Just because the Will is uncontroversial and everyone agrees that it sets out a fair and proper distribution of a deceased’s estate, the Probate Registry will not accept the Will as valid without appropriate evidence. You may easily find yourself in the position of having an invalid or informal Will that must be dealt with through a Court hearing rather than the usual simple Probate procedure (which is expensive enough as it is).
If this Wills and estate lawyer could get one message out to the world about Wills and estate planning, it would be to take your Will seriously. The expense of having a solicitor prepare your Will is nothing compared to the expense that can result from dealing with an improperly executed Will after your death.

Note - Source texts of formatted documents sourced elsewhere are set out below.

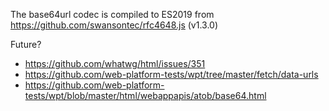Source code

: The base64url codec is compiled to ES2019 from https://github.com/swansontec/rfc4648.js (v1.3.0)

Future?

- https://github.com/whatwg/html/issues/351
- https://github.com/web-platform-tests/wpt/tree/master/fetch/data-urls
- https://github.com/web-platform-tests/wpt/blob/master/html/webappapis/atob/base64.html
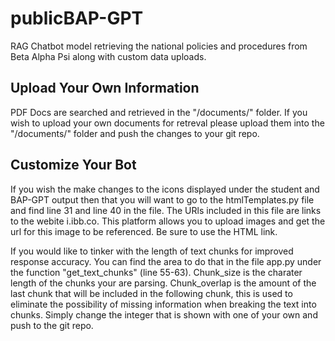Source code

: # publicBAP-GPT
RAG Chatbot model retrieving the national policies and procedures from Beta Alpha Psi along with custom data uploads. 


## Upload Your Own Information
PDF Docs are searched and retrieved in the "/documents/" folder. If you wish to upload your own documents for retreval please upload them into the "/documents/" folder and push the changes to your git repo. 



## Customize Your Bot
If you wish the make changes to the icons displayed under the student and BAP-GPT output then that you will want to go to the htmlTemplates.py file and find line 31 and line 40 in the file. The URls included in this file are links to the webite i.ibb.co. This platform allows you to upload images and get the url for this image to be referenced. Be sure to use the HTML link. 

If you would like to tinker with the length of text chunks for improved response accuracy. You can find the area to do that in the file app.py under the function "get_text_chunks" (line 55-63). Chunk_size is the charater length of the chunks your are parsing. Chunk_overlap is the amount of the last chunk that will be included in the following chunk, this is used to eliminate the possibility of missing information when breaking the text into chunks. Simply change the integer that is shown with one of your own and push to the git repo. 



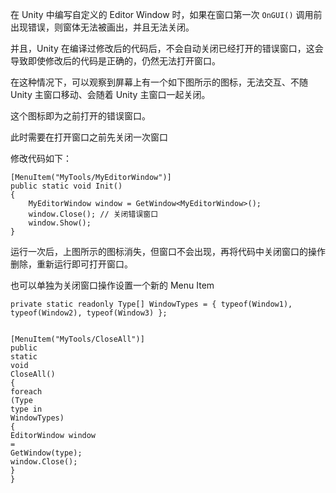 <p>在 Unity 中编写自定义的 Editor Window 时，如果在窗口第一次 <code>OnGUI()</code> 调用前出现错误，则窗体无法被画出，并且无法关闭。</p>
<p>并且，Unity 在编译过修改后的代码后，不会自动关闭已经打开的错误窗口，这会导致即使修改后的代码是正确的，仍然无法打开窗口。</p>
<p>在这种情况下，可以观察到屏幕上有一个如下图所示的图标，无法交互、不随 Unity 主窗口移动、会随着 Unity 主窗口一起关闭。</p>
<p><n-image src="https://s2.loli.net/2023/05/21/1fxkaRLdJXs2z64.jpg" alt="20230521_1.jpg" show-toolbar-tooltip /></p>
<p>这个图标即为之前打开的错误窗口。</p>
<p>此时需要在打开窗口之前先关闭一次窗口</p>
<p>修改代码如下：</p>
<pre class="language-cs"><code class="language-cs"><span class="token punctuation">[</span><span class="token attribute"><span class="token class-name">MenuItem</span><span class="token attribute-arguments"><span class="token punctuation">(</span><span class="token string">"MyTools/MyEditorWindow"</span><span class="token punctuation">)</span></span></span><span class="token punctuation">]</span>
<span class="token keyword">public</span> <span class="token keyword">static</span> <span class="token return-type class-name"><span class="token keyword">void</span></span> <span class="token function">Init</span><span class="token punctuation">(</span><span class="token punctuation">)</span>
<span class="token punctuation">{</span>
    <span class="token class-name">MyEditorWindow</span> window <span class="token operator">=</span> <span class="token generic-method"><span class="token function">GetWindow</span><span class="token generic class-name"><span class="token punctuation">&lt;</span>MyEditorWindow<span class="token punctuation">></span></span></span><span class="token punctuation">(</span><span class="token punctuation">)</span><span class="token punctuation">;</span>
    window<span class="token punctuation">.</span><span class="token function">Close</span><span class="token punctuation">(</span><span class="token punctuation">)</span><span class="token punctuation">;</span> <span class="token comment">// 关闭错误窗口</span>
    window<span class="token punctuation">.</span><span class="token function">Show</span><span class="token punctuation">(</span><span class="token punctuation">)</span><span class="token punctuation">;</span>
<span class="token punctuation">}</span>
</code></pre>
<p>运行一次后，上图所示的图标消失，但窗口不会出现，再将代码中关闭窗口的操作删除，重新运行即可打开窗口。</p>
<p>也可以单独为关闭窗口操作设置一个新的 Menu Item</p>
<pre class="language-cs"><code class="language-cs"><span class="token keyword">private</span> <span class="token keyword">static</span> <span class="token keyword">readonly</span> <span class="token class-name">Type<span class="token punctuation">[</span><span class="token punctuation">]</span></span> WindowTypes <span class="token operator">=</span> <span class="token punctuation">{</span> <span class="token keyword">typeof</span><span class="token punctuation">(</span><span class="token type-expression class-name">Window1</span><span class="token punctuation">)</span><span class="token punctuation">,</span> <span class="token keyword">typeof</span><span class="token punctuation">(</span><span class="token type-expression class-name">Window2</span><span class="token punctuation">)</span><span class="token punctuation">,</span> <span class="token keyword">typeof</span><span class="token punctuation">(</span><span class="token type-expression class-name">Window3</span><span class="token punctuation">)</span> <span class="token punctuation">}</span><span class="token punctuation">;</span>

<span class="token punctuation">[</span><span class="token attribute"><span class="token class-name">MenuItem</span><span class="token attribute-arguments"><span class="token punctuation">(</span><span class="token string">"MyTools/CloseAll"</span><span class="token punctuation">)</span></span></span><span class="token punctuation">]</span>
    <span class="token keyword">public</span> <span class="token keyword">static</span> <span class="token return-type class-name"><span class="token keyword">void</span></span> <span class="token function">CloseAll</span><span class="token punctuation">(</span><span class="token punctuation">)</span>
    <span class="token punctuation">{</span>
        <span class="token keyword">foreach</span> <span class="token punctuation">(</span><span class="token class-name">Type</span> type <span class="token keyword">in</span> WindowTypes<span class="token punctuation">)</span>
        <span class="token punctuation">{</span>
            <span class="token class-name">EditorWindow</span> window <span class="token operator">=</span> <span class="token function">GetWindow</span><span class="token punctuation">(</span>type<span class="token punctuation">)</span><span class="token punctuation">;</span>
            window<span class="token punctuation">.</span><span class="token function">Close</span><span class="token punctuation">(</span><span class="token punctuation">)</span><span class="token punctuation">;</span>
        <span class="token punctuation">}</span>
    <span class="token punctuation">}</span>
</code></pre>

If a neighbour or friend approaches you to sign a Will you can assist my making sure that:
- They sign it first;
- They sign it in front of two witnesses;
- The witnesses then sign, write their name and address while all three are together at the same time; and
- Everyone uses the same pen.
Even better, make notes about what happened (not on the Will itself). Being a witness to a Will is not just about signing your name. You could be called upon at any time in the future to give evidence about what happened. The evidence you give could help or hinder the administration of the Estate.
For further information please contact Michelle Crichton, our wills & estates and family lawyer, on 8362 6400 or email Michelle Crichton. Join our mailing list to receive updates and advice on current issues.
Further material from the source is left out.